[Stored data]
= = = = = = =

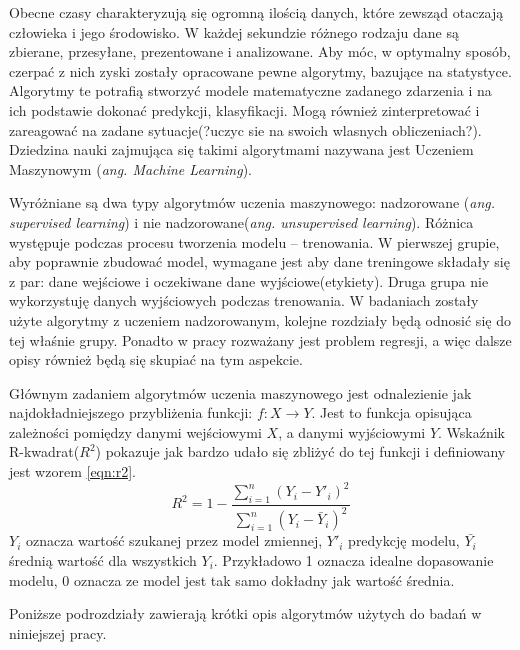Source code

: Obecne czasy charakteryzują się ogromną ilością danych, które zewsząd otaczają człowieka i jego środowisko. W każdej sekundzie różnego rodzaju dane są zbierane, przesyłane, prezentowane i analizowane. Aby móc, w optymalny sposób, czerpać z nich zyski zostały opracowane pewne algorytmy, bazujące na statystyce. Algorytmy te potrafią stworzyć modele matematyczne zadanego zdarzenia i na ich podstawie dokonać predykcji, klasyfikacji. Mogą również zinterpretować i zareagować na zadane sytuacje(?uczyc sie na swoich wlasnych obliczeniach?). Dziedzina nauki zajmująca się takimi algorytmami nazywana jest Uczeniem Maszynowym ({\em ang. Machine Learning}).\par
Wyróżniane są dwa typy algorytmów uczenia maszynowego: nadzorowane ({\em ang. supervised learning}) i nie nadzorowane({\em ang. unsupervised learning}). Różnica występuje podczas procesu tworzenia modelu -- trenowania. W pierwszej grupie, aby poprawnie zbudować model, wymagane jest aby dane treningowe składały się z par: dane wejściowe i oczekiwane dane wyjściowe(etykiety). Druga grupa nie wykorzystuję danych wyjściowych podczas trenowania. W badaniach zostały użyte algorytmy z uczeniem nadzorowanym, kolejne rozdziały będą odnosić się do tej właśnie grupy. Ponadto w pracy rozważany jest problem regresji, a więc dalsze opisy również będą się skupiać na tym aspekcie. \par
Głównym zadaniem algorytmów uczenia maszynowego jest odnalezienie jak najdokładniejszego przybliżenia funkcji: $f \colon X \to Y$. Jest to funkcja opisująca zależności pomiędzy danymi wejściowymi $X$, a danymi wyjściowymi $Y$\cite{ml_supervised}. Wskaźnik R-kwadrat($R^2$) pokazuje jak bardzo udało się zbliżyć do tej funkcji i definiowany jest wzorem \ref{eqn:r2}. 
\begin{equation}
\label{eqn:r2}
R^2=1- \frac{ \sum_{i=1}^{n}(Y_i-Y'_i)^2}{\sum_{i=1}^{n}(Y_i-\bar{Y}_i)^2 }
\end{equation}
$Y_i$ oznacza wartość szukanej przez model zmiennej, $Y'_i$ predykcję modelu, $\bar{Y_i}$ średnią wartość dla wszystkich $Y_i$. Przykładowo 1 oznacza idealne dopasowanie modelu, 0 oznacza ze model jest tak samo dokładny jak wartość średnia.\par
Poniższe podrozdziały zawierają krótki opis algorytmów użytych do badań w niniejszej pracy.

= = = = = = =

**Problem to work on:**
Transcribe the records above exactly, leaving out every picture.

**Your solution:**
Source code

: Obecne czasy charakteryzują się ogromną ilością danych, które zewsząd otaczają człowieka i jego środowisko. W każdej sekundzie różnego rodzaju dane są zbierane, przesyłane, prezentowane i analizowane. Aby móc, w optymalny sposób, czerpać z nich zyski zostały opracowane pewne algorytmy, bazujące na statystyce. Algorytmy te potrafią stworzyć modele matematyczne zadanego zdarzenia i na ich podstawie dokonać predykcji, klasyfikacji. Mogą również zinterpretować i zareagować na zadane sytuacje(?uczyc sie na swoich wlasnych obliczeniach?). Dziedzina nauki zajmująca się takimi algorytmami nazywana jest Uczeniem Maszynowym ({\em ang. Machine Learning}).\par
Wyróżniane są dwa typy algorytmów uczenia maszynowego: nadzorowane ({\em ang. supervised learning}) i nie nadzorowane({\em ang. unsupervised learning}). Różnica występuje podczas procesu tworzenia modelu -- trenowania. W pierwszej grupie, aby poprawnie zbudować model, wymagane jest aby dane treningowe składały się z par: dane wejściowe i oczekiwane dane wyjściowe(etykiety). Druga grupa nie wykorzystuję danych wyjściowych podczas trenowania. W badaniach zostały użyte algorytmy z uczeniem nadzorowanym, kolejne rozdziały będą odnosić się do tej właśnie grupy. Ponadto w pracy rozważany jest problem regresji, a więc dalsze opisy również będą się skupiać na tym aspekcie. \par
Głównym zadaniem algorytmów uczenia maszynowego jest odnalezienie jak najdokładniejszego przybliżenia funkcji: $f \colon X \to Y$. Jest to funkcja opisująca zależności pomiędzy danymi wejściowymi $X$, a danymi wyjściowymi $Y$\cite{ml_supervised}. Wskaźnik R-kwadrat($R^2$) pokazuje jak bardzo udało się zbliżyć do tej funkcji i definiowany jest wzorem \ref{eqn:r2}. 
\begin{equation}
\label{eqn:r2}
R^2=1- \frac{ \sum_{i=1}^{n}(Y_i-Y'_i)^2}{\sum_{i=1}^{n}(Y_i-\bar{Y}_i)^2 }
\end{equation}
$Y_i$ oznacza wartość szukanej przez model zmiennej, $Y'_i$ predykcję modelu, $\bar{Y_i}$ średnią wartość dla wszystkich $Y_i$. Przykładowo 1 oznacza idealne dopasowanie modelu, 0 oznacza ze model jest tak samo dokładny jak wartość średnia.\par
Poniższe podrozdziały zawierają krótki opis algorytmów użytych do badań w niniejszej pracy.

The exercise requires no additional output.